Nashville, Tennessee – Current CMA “Vocal Group of the Year” nominee Lady Antebellum, country music superstar Clint Black of “Killin’ Time” fame and Mac McAnally, a record-breaking 10-time CMA Musician of the Year, received stars on the Music City Walk of Fame during an induction ceremony at the Music City Walk of Fame Tuesday. Chet Atkins, the Grammy-winning “Mister Guitar,” and harmonica wizard DeFord Bailey, the first African American member of the Grand Ole Opry, were also honored with Walk of Fame stars posthumously.

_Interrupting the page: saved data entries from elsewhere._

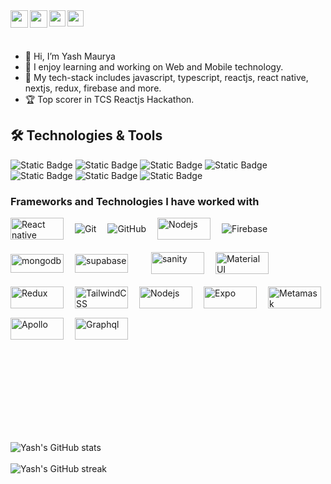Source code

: <a href="https://www.linkedin.com/in/yash-maurya-674030204/" target="_blank">
  <img  align="left" width="28px" src="https://cdn.pixabay.com/photo/2017/08/22/11/56/linked-in-2668700_1280.png" />
</a>

<a href="https://twitter.com/YashMaurya_Tech" target="_blank">
  <img  align="left" width="28px" src="https://as1.ftcdn.net/v2/jpg/03/20/88/34/1000_F_320883488_PMmkQget359WtY6foB1xFN3Wcvus6WTM.jpg" />
</a>

<a href="mailto:yash,maurya537468@gmail.com">
  <img align="left" width="26px" src="https://logodownload.org/wp-content/uploads/2018/03/gmail-logo-16.png" />
</a>

<a href="https://linktr.ee/yashmaurya" target="_blank">
  <img align="left" width="26px" src="https://www.computerhope.com/jargon/l/linktree.png" />
</a>

<br>
<br>
<br>

- 👋 Hi, I’m Yash Maurya
- 👀 I enjoy learning and working on Web and Mobile technology.
- 🌱 My tech-stack includes javascript, typescript, reactjs, react native, nextjs, redux, firebase and more.
- 🏆 Top scorer in TCS Reactjs Hackathon.

## 🛠️ Technologies & Tools

![Static Badge](https://img.shields.io/badge/Code-JavaScript-informational?style=flat&logo=javascript)
![Static Badge](https://img.shields.io/badge/Code-Typescript-informational?style=flat&logo=typescript)
![Static Badge](https://img.shields.io/badge/Code-Html-informational?style=flat&logo=html5)
![Static Badge](https://img.shields.io/badge/Code-Css-informational?style=flat&logo=css3)
![Static Badge](https://img.shields.io/badge/Code-React-informational?logo=react)
![Static Badge](https://img.shields.io/badge/Code-Next-informational?logo=nextdotjs)
![Static Badge](https://img.shields.io/badge/Code-ReactNative-informational?logo=react)


### Frameworks and Technologies I have worked with

<div style="display: flex; flex-wrap: wrap; gap: 15px; align-items: center">
  <img
    align="left"
    width="85px"
    height="35"
    alt="React native"
    src="https://miro.medium.com/v2/1*AjesIvV-kkwk6LLvNf1t4A.png"
  />
  <img
    align="left"
    alt="Git"
    src="https://img.shields.io/badge/git%20-%23F05033.svg?&style=for-the-badge&logo=git&logoColor=white"
  />
  <img
    align="left"
    alt="GitHub"
    src="https://img.shields.io/badge/github%20-%23121011.svg?&style=for-the-badge&logo=github&logoColor=white"
  />
  <img
    align="left"
    width="85px"
    height="35"
    alt="Nodejs"
    src="https://sciencevikinglabs.com/assets/img/development/node-processes/header.png"
  />
  <img
    align="left"
    alt="Firebase"
    src="https://img.shields.io/badge/firebase%20-%23039BE5.svg?&style=for-the-badge&logo=firebase"
  />
  <img
    align="left"
    width="85px"
    height="30"
    alt="mongodb"
    src="https://www.zend.com/sites/default/files/image/2019-09/logo-mongodb.jpg"
  />
  <img
    align="left"
    width="85px"
    height="30"
    alt="supabase"
    src="https://user-images.githubusercontent.com/10214025/93011810-4c45d580-f5cc-11ea-8f83-2ef7b5bb671f.png"
  />

  <p>&nbsp;</p>
  <img
    align="left"
    width="85px"
    height="35"
    alt="sanity"
    src="https://www.pngitem.com/pimgs/m/116-1166936_sanity-io-logo-png-transparent-png.png"
  />
  <img
    align="left"
    width="85px"
    height="35"
    alt="Material UI"
    src="https://res.cloudinary.com/practicaldev/image/fetch/s--0GLg37Wj--/c_limit%2Cf_auto%2Cfl_progressive%2Cq_auto%2Cw_880/https://dev-to-uploads.s3.amazonaws.com/uploads/articles/x99qusomdtlnzm8zizen.png"
  />
  <img
    align="left"
    width="85px"
    height="35"
    alt="Redux"
    src="https://techvccloud.mediacdn.vn/280518386289090560/2022/6/30/redux-la-gi-16565735223341834615076-0-0-337-600-crop-1656573526736911423366.jpg"
  />
  <img
    align="left"
    width="85px"
    height="35"
    alt="TailwindCSS"
    src="https://miro.medium.com/v2/resize:fit:644/1*d7Xs5RnaqcQtKzbNrAOAYA.png"
  />
  <img
    align="left"
    width="85px"
    height="35"
    alt="Nodejs"
    src="https://res.cloudinary.com/practicaldev/image/fetch/s--7mIh228C--/c_imagga_scale,f_auto,fl_progressive,h_720,q_auto,w_1280/https://dev-to-uploads.s3.amazonaws.com/i/w2l9sw1ssdl4vkv3766o.jpeg"
  />
  <img
    align="left"
    width="85px"
    height="35"
    alt="Expo"
    src="https://res.cloudinary.com/practicaldev/image/fetch/s--OK5nAo07--/c_imagga_scale,f_auto,fl_progressive,h_900,q_auto,w_1600/https://dev-to-uploads.s3.amazonaws.com/i/rmqgubejyi0rjkn87moo.png"
  />
  <img
    align="left"
    width="85px"
    height="35"
    alt="Metamask"
    src="https://www.investopedia.com/thmb/v5K6POcZQXnjy1MhKNSNTghQ6jM=/fit-in/1500x750/filters:format(png):fill(white):max_bytes(150000):strip_icc()/Metamask_logo-aca547fe6081482085662b03e2235f98.jpg"
  />
  <img
    align="left"
    width="85px"
    height="35"
    alt="Apollo"
    src="https://flaviocopes.com/images/apollo/logo.png"
  />
  <img
    align="left"
    width="85px"
    height="35"
    alt="Graphql"
    src="https://graphql.org/img/og-image.png"
  />
</div>

<br><br>
<br><br>
<br><br>
<br><br>

![Yash's GitHub stats](https://github-readme-stats.vercel.app/api?username=YashMaurya9274&&count_private=true&show_icons=true&theme=radical)
<br><br>
![Yash's GitHub streak](https://github-readme-streak-stats.herokuapp.com/?user=YashMaurya9274&theme=blue-green)

<!---
mohitthakkar30/mohitthakkar30 is a ✨ special ✨ repository because its `README.md` (this file) appears on your GitHub profile.
You can click the Preview link to take a look at your changes.
--->
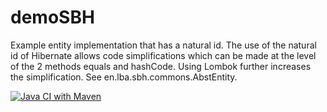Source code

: # demoSBH
Example entity implementation that has a natural id. The use of the natural id of Hibernate allows code simplifications which can be made at the level of the 2 methods equals and hashCode. Using Lombok further increases the simplification. See en.lba.sbh.commons.AbstEntity.

[![Java CI with Maven](https://github.com/laubaude/demoSBH/actions/workflows/maven.yml/badge.svg)](https://github.com/laubaude/demoSBH/actions/workflows/maven.yml)



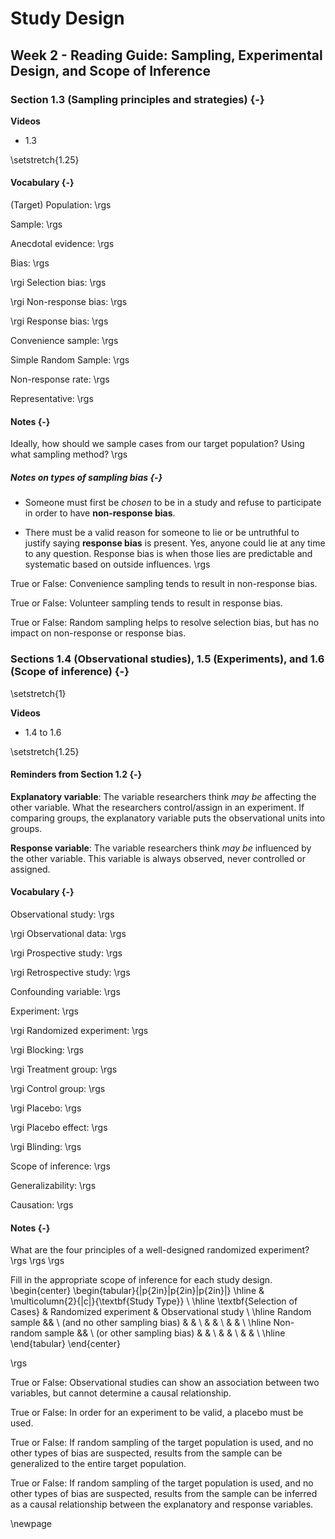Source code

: # Study Design

## Week 2 - Reading Guide: Sampling, Experimental Design, and Scope of Inference

### Section 1.3 (Sampling principles and strategies) {-}

**Videos**  

* 1.3

\setstretch{1.25}

#### Vocabulary {-}

(Target) Population:
\rgs

Sample:
\rgs

Anecdotal evidence:
\rgs

Bias:
\rgs

\rgi Selection bias:
\rgs

\rgi Non-response bias:
\rgs

\rgi Response bias:
\rgs

Convenience sample:
\rgs

Simple Random Sample:
\rgs

Non-response rate:
\rgs

Representative:
\rgs

#### Notes {-}

Ideally, how should we sample cases from our target population?  Using what sampling method? 
\rgs

##### Notes on types of sampling bias {-}

* Someone must first be _chosen_ to be in a study and refuse to participate in order to have **non-response bias**.

* There must be a valid reason for someone to lie or be untruthful to justify saying **response bias** is present.  Yes, anyone could lie at any time to any question.  Response bias is when those lies are predictable and systematic based on outside influences.
\rgs


True or False: Convenience sampling tends to result in non-response bias.

True or False: Volunteer sampling tends to result in response bias.

True or False: Random sampling helps to resolve selection bias, but has no impact on non-response or response bias.


### Sections 1.4 (Observational studies), 1.5 (Experiments), and 1.6 (Scope of inference) {-}

\setstretch{1}

**Videos**  

* 1.4 to 1.6

\setstretch{1.25}

#### Reminders from Section 1.2 {-}

**Explanatory variable**: The variable researchers think _may be_ affecting the other variable.  What the researchers control/assign in an experiment.  If comparing groups, the explanatory variable puts the observational units into groups.

**Response variable**: The variable researchers think _may be_ influenced by the other variable.  This variable is always observed, never controlled or assigned.

#### Vocabulary {-}

Observational study:
\rgs

\rgi Observational data:
\rgs

\rgi Prospective study:
\rgs

\rgi Retrospective study:
\rgs

Confounding variable:
\rgs

Experiment:
\rgs

\rgi Randomized experiment:
\rgs

\rgi Blocking:
\rgs

\rgi Treatment group:
\rgs

\rgi Control group:
\rgs

\rgi Placebo:
\rgs

\rgi Placebo effect:
\rgs

\rgi Blinding:
\rgs

Scope of inference:
\rgs

Generalizability:
\rgs

Causation:
\rgs

#### Notes {-}

What are the four principles of a well-designed randomized experiment?  
\rgs
\rgs
\rgs

Fill in the appropriate scope of inference for each study design.
\begin{center}
\begin{tabular}{|p{2in}|p{2in}|p{2in}|}
\hline
 & \multicolumn{2}{|c|}{\textbf{Study Type}} \\ \hline
 \textbf{Selection of Cases} & Randomized experiment & Observational study \\ \hline
 Random sample && \\ 
 (and no other sampling bias) & & \\ 
  & & \\
   & & \\ \hline
   Non-random sample && \\ 
   (or other sampling bias) & & \\ 
  & & \\
   & & \\ \hline
\end{tabular}
\end{center}

\rgs

True or False: Observational studies can show an association between two variables, but cannot determine a causal relationship.
	
True or False: In order for an experiment to be valid, a placebo must be used.

True or False: If random sampling of the target population is used, and no other types of bias are suspected, results from the sample can be generalized to the entire target population.

True or False: If random sampling of the target population is used, and no other types of bias are suspected, results from the sample can be inferred as a causal relationship between the explanatory and response variables.

\newpage
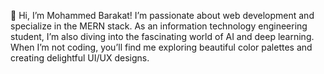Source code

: 👋 Hi, I’m Mohammed Barakat!
  I’m passionate about web development and specialize in the MERN stack.
  As an information technology engineering student, 
  I’m also diving into the fascinating world of AI and deep learning. 
  When I’m not coding, you’ll find me exploring beautiful color palettes and creating delightful UI/UX designs.

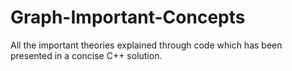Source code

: # Graph-Important-Concepts
All the important theories explained through code which has been presented in a concise C++ solution.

WSM announcer Bill Cody began the ceremony by informing the crowd, “This group of original people that makes Nashville one of the most creative cities in the world and earned us the title ‘Music City.’ Eighty-three stars have been added but there are thousands that deserve to be here. Because of all the talent here, we will be hosting this event for years to come and there is certainly no shortage of deserving honorees in Music City.” Five more were added today bringing the total to 89.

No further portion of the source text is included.